The type and only species Triunfosaurus leonardii was named and described in 2017 by Ismar de Souza Carvalho, Leonardo Salgado, Rafael Matos Lindoso, Hermínio Ismael de Araújo-Júnior, Francisco Cézar Costa Nogueira and José Agnelo Soares. The generic name refers to the Triunfo Basin in Paraíba, while the specific name honours the paleontologist Giuseppe Leonardi.

==Classification==
===Initial titanosaurian identification===
In 2017, Triunfosaurus was placed in the clade Titanosauria as defined by Wilson and Upchurch in 2003, which is supported by the articulations of its haemal arches having two distinct surfaces as in other titanosaurs. Initially, Triunfosaurus was found to be in a rather basal polytomy along with Mendozasaurus; this basal position is supported by the tail vertebrae having flattened back ends, instead of being convex in the procoelous configuration of derived lithostrotian titanosaurs. Additionally, the short shaft of the ischium - and indeed the proportions of the bone in general - are quite similar to that of the similarly basal Andesaurus. However, the straight vertical neural spines warrant a more derived position than either Andesaurus or Mendozasaurus, while the relative shortness of the haemal canal relative to the rest of the haemal arch distinguishes Triunfosaurus from Andesaurus and other titanosaurs. The topology recovered, based on the dataset of Carballido & Sander, is reproduced below.

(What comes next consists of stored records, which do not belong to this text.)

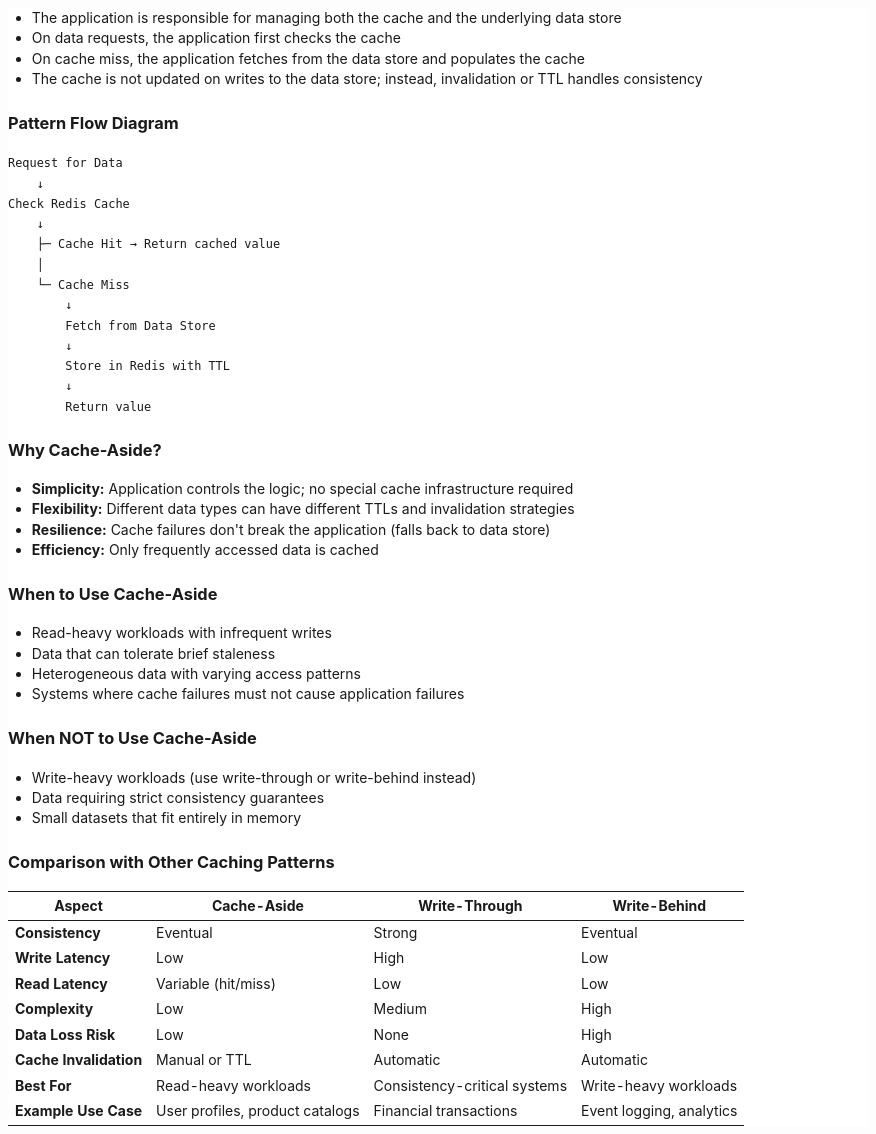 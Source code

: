 - The application is responsible for managing both the cache and the underlying data store
- On data requests, the application first checks the cache
- On cache miss, the application fetches from the data store and populates the cache
- The cache is not updated on writes to the data store; instead, invalidation or TTL handles consistency

### Pattern Flow Diagram

```
Request for Data
    ↓
Check Redis Cache
    ↓
    ├─ Cache Hit → Return cached value
    │
    └─ Cache Miss
        ↓
        Fetch from Data Store
        ↓
        Store in Redis with TTL
        ↓
        Return value
```

### Why Cache-Aside?

- **Simplicity:** Application controls the logic; no special cache infrastructure required
- **Flexibility:** Different data types can have different TTLs and invalidation strategies
- **Resilience:** Cache failures don't break the application (falls back to data store)
- **Efficiency:** Only frequently accessed data is cached

### When to Use Cache-Aside

- Read-heavy workloads with infrequent writes
- Data that can tolerate brief staleness
- Heterogeneous data with varying access patterns
- Systems where cache failures must not cause application failures

### When NOT to Use Cache-Aside

- Write-heavy workloads (use write-through or write-behind instead)
- Data requiring strict consistency guarantees
- Small datasets that fit entirely in memory

### Comparison with Other Caching Patterns

| Aspect | Cache-Aside | Write-Through | Write-Behind |
|--------|-------------|---------------|--------------|
| **Consistency** | Eventual | Strong | Eventual |
| **Write Latency** | Low | High | Low |
| **Read Latency** | Variable (hit/miss) | Low | Low |
| **Complexity** | Low | Medium | High |
| **Data Loss Risk** | Low | None | High |
| **Cache Invalidation** | Manual or TTL | Automatic | Automatic |
| **Best For** | Read-heavy workloads | Consistency-critical systems | Write-heavy workloads |
| **Example Use Case** | User profiles, product catalogs | Financial transactions | Event logging, analytics |
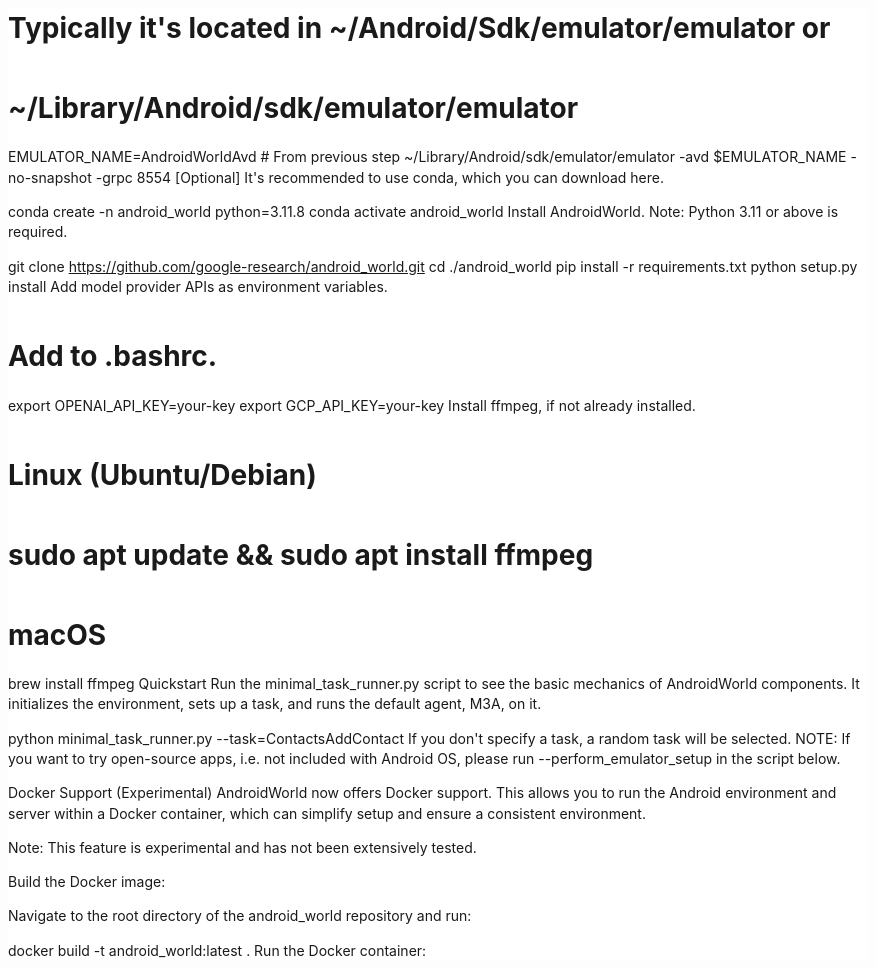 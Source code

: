 # Typically it's located in ~/Android/Sdk/emulator/emulator or
# ~/Library/Android/sdk/emulator/emulator
EMULATOR_NAME=AndroidWorldAvd # From previous step
~/Library/Android/sdk/emulator/emulator -avd $EMULATOR_NAME -no-snapshot -grpc 8554
[Optional] It's recommended to use conda, which you can download here.

conda create -n android_world python=3.11.8
conda activate android_world
Install AndroidWorld. Note: Python 3.11 or above is required.

git clone https://github.com/google-research/android_world.git
cd ./android_world
pip install -r requirements.txt
python setup.py install
Add model provider APIs as environment variables.

# Add to .bashrc.
export OPENAI_API_KEY=your-key
export GCP_API_KEY=your-key
Install ffmpeg, if not already installed.

# Linux (Ubuntu/Debian)
# sudo apt update && sudo apt install ffmpeg

# macOS
brew install ffmpeg
Quickstart
Run the minimal_task_runner.py script to see the basic mechanics of AndroidWorld components. It initializes the environment, sets up a task, and runs the default agent, M3A, on it.

python minimal_task_runner.py --task=ContactsAddContact
If you don't specify a task, a random task will be selected. NOTE: If you want to try open-source apps, i.e. not included with Android OS, please run --perform_emulator_setup in the script below.

Docker Support (Experimental)
AndroidWorld now offers Docker support. This allows you to run the Android environment and server within a Docker container, which can simplify setup and ensure a consistent environment.

Note: This feature is experimental and has not been extensively tested.

Build the Docker image:

Navigate to the root directory of the android_world repository and run:

docker build -t android_world:latest .
Run the Docker container:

This topology is poorly supported, since forcing Triunfosaurus to nest outside of the Titanosauria would require only two additional evolutionary steps, and the support values obtained for the clades are also low. As the oldest basal titanosaurian found to date, Triunfosaurus was initially used to support the hypothesis that the wider group originated on the supercontinent Gondwana around the Hauterivian, more specifically within South America. Nevertheless, an alternate hypothesis involving dispersal out of Europe remains plausible.

===Reassignment as an indeterminate somphospondylan===
In a subsequent redescription of the somphospondylan Austrosaurus, Steven Poropat and colleagues raised a number of objections to the titanosaurian status of Triunfosaurus. Poropat et al. noted that the furrow separating the arch into two surfaces, used by Carvalho et al. to assign Triunfosaurus to the Titanosauria, is likewise present in the non-titanosaur somphospondylans Phuwiangosaurus and Tangvayosaurus. They remarked that the short haemal canal directly contradicts the Titanosauria as defined by Wilson in 2002, although this feature is somewhat variable.

Additionally, the assignment of the caudal vertebrae to the middle of the tail was also questioned by Poropat et al.. Features in these vertebrae that are unusual for middle caudal vertebrae include the prominent transverse processes bearing deep diapophyses (articulations with the ribs), the pronounced prezygodiapophyseal laminae connecting the prezygapophyses and transverse processes, the well-developed spinoprezygapophyseal laminae connecting the prezygapophyses and neural spines, the deep indentations on the outer margins of the bottom of the centra, and the postzygapophyseal facet joints extending backwards from the midpoint of the side of the centra. The size of the transverse processes suggests that the vertebrae actually originate from the front of the tail, making their association with the ischium questionable due to their overall small size. For these reasons, Poropat et al. reassigned Triunfosaurus to the Somphospondyli, being unable to confidently support its titanosaurian affinities due to its problematic nature.

==Paleoecology==
Vertebrate fossils from the Triunfo Basin tend to be extremely fragmentary. From the Poço County locality, fragments of crocodylomorph bones have been found. The Triunfo Basin is better known for presence of ichnotaxa; more than 535 individual trackways produced by dinosaurs are known from the basin. Some of these footprints may have been made by Triunfosaurus. The environment probably consisted of alluvial fans and systems of rivers.